=== Begin Enclosure ===
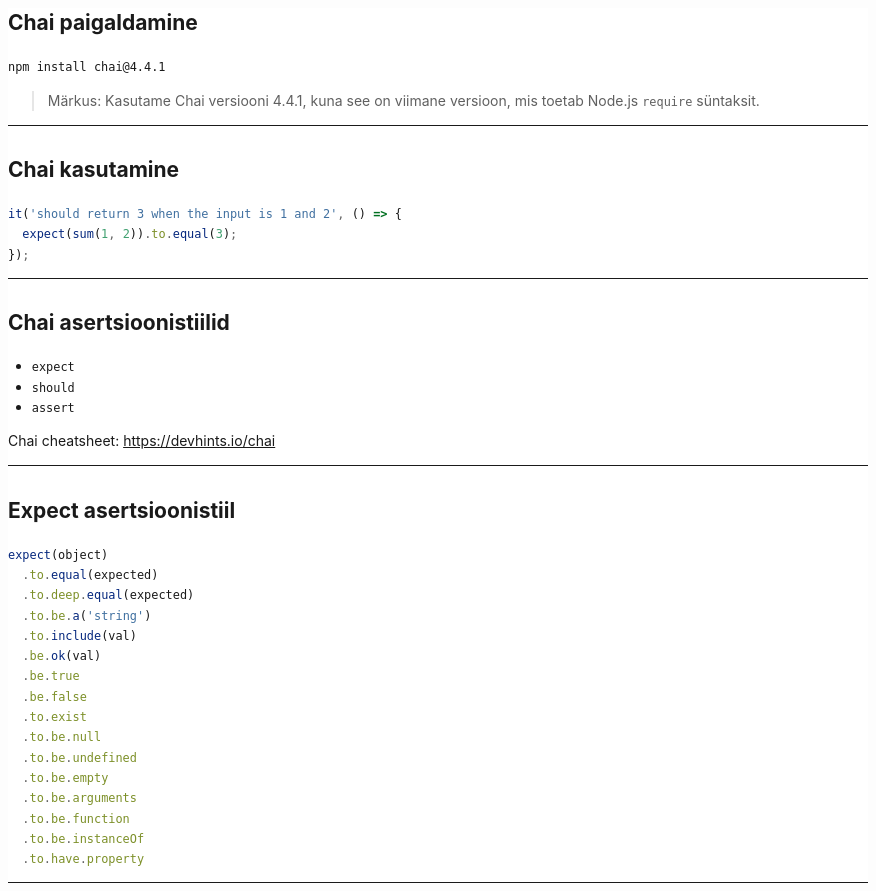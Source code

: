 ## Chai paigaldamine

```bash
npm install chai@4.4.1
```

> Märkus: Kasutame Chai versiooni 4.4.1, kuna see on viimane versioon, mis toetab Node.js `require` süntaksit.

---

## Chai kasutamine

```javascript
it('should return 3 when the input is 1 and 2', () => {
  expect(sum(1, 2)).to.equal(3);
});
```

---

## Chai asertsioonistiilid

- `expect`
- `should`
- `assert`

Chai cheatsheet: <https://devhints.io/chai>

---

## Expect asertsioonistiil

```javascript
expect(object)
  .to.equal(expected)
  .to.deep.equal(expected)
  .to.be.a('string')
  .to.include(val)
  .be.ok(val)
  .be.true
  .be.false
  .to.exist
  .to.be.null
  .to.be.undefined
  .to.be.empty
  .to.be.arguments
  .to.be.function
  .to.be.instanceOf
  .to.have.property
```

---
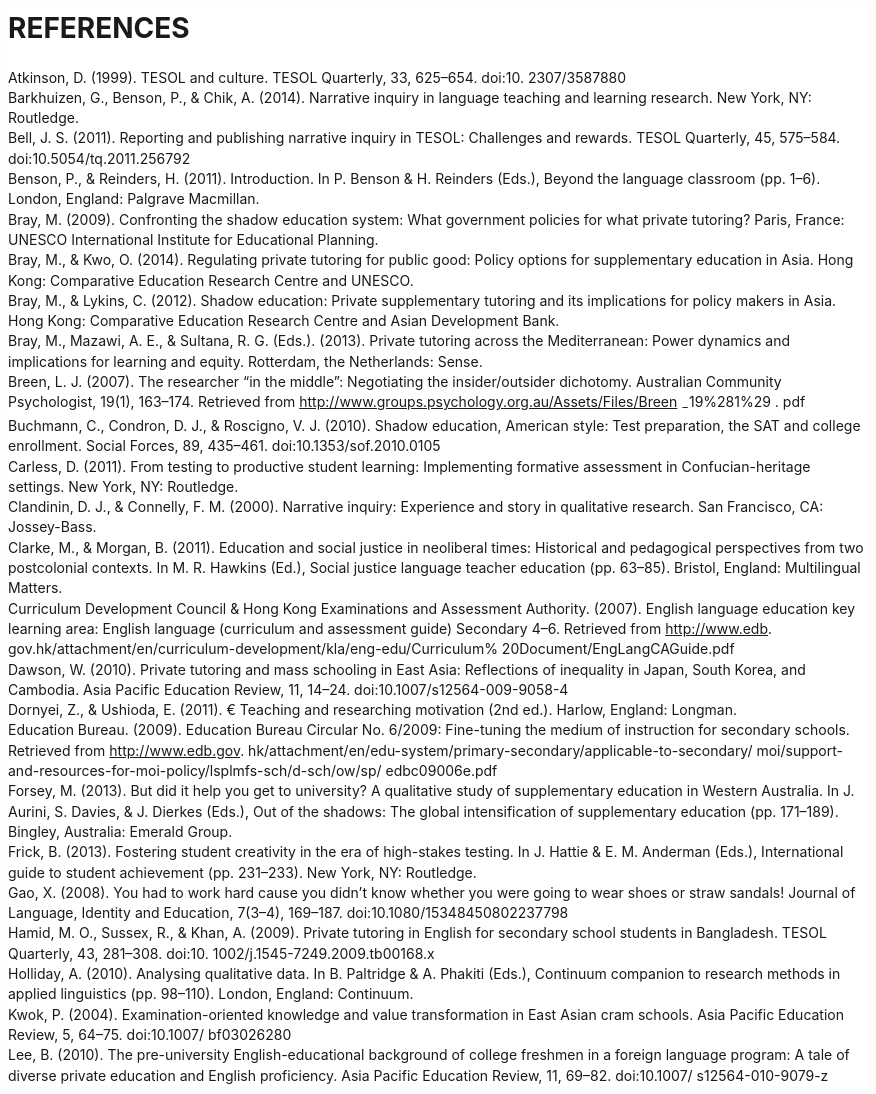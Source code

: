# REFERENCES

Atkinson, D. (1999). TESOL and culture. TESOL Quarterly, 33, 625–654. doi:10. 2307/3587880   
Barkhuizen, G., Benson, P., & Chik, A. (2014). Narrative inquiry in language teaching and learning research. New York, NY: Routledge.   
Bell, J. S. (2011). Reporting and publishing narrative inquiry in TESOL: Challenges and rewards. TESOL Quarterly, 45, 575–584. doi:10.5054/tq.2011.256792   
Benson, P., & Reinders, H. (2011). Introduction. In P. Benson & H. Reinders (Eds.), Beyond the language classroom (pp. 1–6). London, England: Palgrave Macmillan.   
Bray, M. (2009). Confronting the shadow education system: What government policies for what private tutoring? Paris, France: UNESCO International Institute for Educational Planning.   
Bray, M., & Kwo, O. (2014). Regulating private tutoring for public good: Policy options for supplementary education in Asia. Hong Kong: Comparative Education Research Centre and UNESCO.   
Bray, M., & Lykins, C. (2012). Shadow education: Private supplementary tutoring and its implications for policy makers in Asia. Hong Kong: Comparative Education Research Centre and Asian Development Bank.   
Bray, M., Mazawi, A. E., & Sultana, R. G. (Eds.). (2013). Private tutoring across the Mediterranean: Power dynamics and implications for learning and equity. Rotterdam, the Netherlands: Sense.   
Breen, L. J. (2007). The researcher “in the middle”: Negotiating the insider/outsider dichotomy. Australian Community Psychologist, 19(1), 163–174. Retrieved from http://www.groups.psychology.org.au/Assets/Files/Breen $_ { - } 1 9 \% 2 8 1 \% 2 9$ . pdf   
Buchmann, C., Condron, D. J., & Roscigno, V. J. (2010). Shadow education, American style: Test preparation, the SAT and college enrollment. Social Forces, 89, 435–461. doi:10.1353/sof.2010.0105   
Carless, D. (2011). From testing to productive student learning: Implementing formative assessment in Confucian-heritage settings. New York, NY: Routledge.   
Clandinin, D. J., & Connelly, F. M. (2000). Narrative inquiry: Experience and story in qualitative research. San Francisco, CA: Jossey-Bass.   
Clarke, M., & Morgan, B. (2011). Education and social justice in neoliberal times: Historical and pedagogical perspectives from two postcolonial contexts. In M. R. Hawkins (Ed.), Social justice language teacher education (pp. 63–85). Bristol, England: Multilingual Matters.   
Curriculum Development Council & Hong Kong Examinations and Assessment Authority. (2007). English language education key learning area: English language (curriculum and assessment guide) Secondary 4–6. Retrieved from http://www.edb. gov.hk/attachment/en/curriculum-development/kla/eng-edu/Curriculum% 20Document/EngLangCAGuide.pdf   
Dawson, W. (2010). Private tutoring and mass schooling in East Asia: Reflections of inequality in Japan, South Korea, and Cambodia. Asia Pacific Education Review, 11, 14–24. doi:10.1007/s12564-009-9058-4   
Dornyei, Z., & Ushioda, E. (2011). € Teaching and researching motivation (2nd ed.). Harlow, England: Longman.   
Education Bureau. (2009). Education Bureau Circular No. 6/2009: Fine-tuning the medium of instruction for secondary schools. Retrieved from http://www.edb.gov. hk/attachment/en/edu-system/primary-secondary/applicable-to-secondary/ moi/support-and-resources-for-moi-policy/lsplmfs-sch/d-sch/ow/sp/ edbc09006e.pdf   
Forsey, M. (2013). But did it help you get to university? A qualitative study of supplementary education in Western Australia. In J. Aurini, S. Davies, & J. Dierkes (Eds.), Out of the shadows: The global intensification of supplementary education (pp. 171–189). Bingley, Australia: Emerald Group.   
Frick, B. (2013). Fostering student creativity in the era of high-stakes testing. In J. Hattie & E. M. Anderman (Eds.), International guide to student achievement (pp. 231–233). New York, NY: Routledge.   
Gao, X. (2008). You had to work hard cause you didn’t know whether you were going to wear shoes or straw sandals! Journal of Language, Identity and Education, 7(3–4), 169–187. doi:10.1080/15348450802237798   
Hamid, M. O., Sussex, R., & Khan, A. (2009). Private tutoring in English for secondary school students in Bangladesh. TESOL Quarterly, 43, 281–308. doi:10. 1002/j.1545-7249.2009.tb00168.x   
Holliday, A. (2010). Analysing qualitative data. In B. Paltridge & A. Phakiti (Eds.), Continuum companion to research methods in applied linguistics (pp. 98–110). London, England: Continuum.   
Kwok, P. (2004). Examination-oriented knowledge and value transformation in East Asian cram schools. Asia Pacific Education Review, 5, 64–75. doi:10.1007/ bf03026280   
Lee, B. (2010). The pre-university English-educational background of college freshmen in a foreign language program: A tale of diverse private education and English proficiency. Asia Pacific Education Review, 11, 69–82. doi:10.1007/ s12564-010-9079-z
=== End Enclosure ===
### EXERCISE GOAL:
Only the lines that contain the word "UNESCO" should be copied from the material.

### SOLVED PROBLEM:
Bray, M. (2009). Confronting the shadow education system: What government policies for what private tutoring? Paris, France: UNESCO International Institute for Educational Planning.   
Bray, M., & Kwo, O. (2014). Regulating private tutoring for public good: Policy options for supplementary education in Asia. Hong Kong: Comparative Education Research Centre and UNESCO.   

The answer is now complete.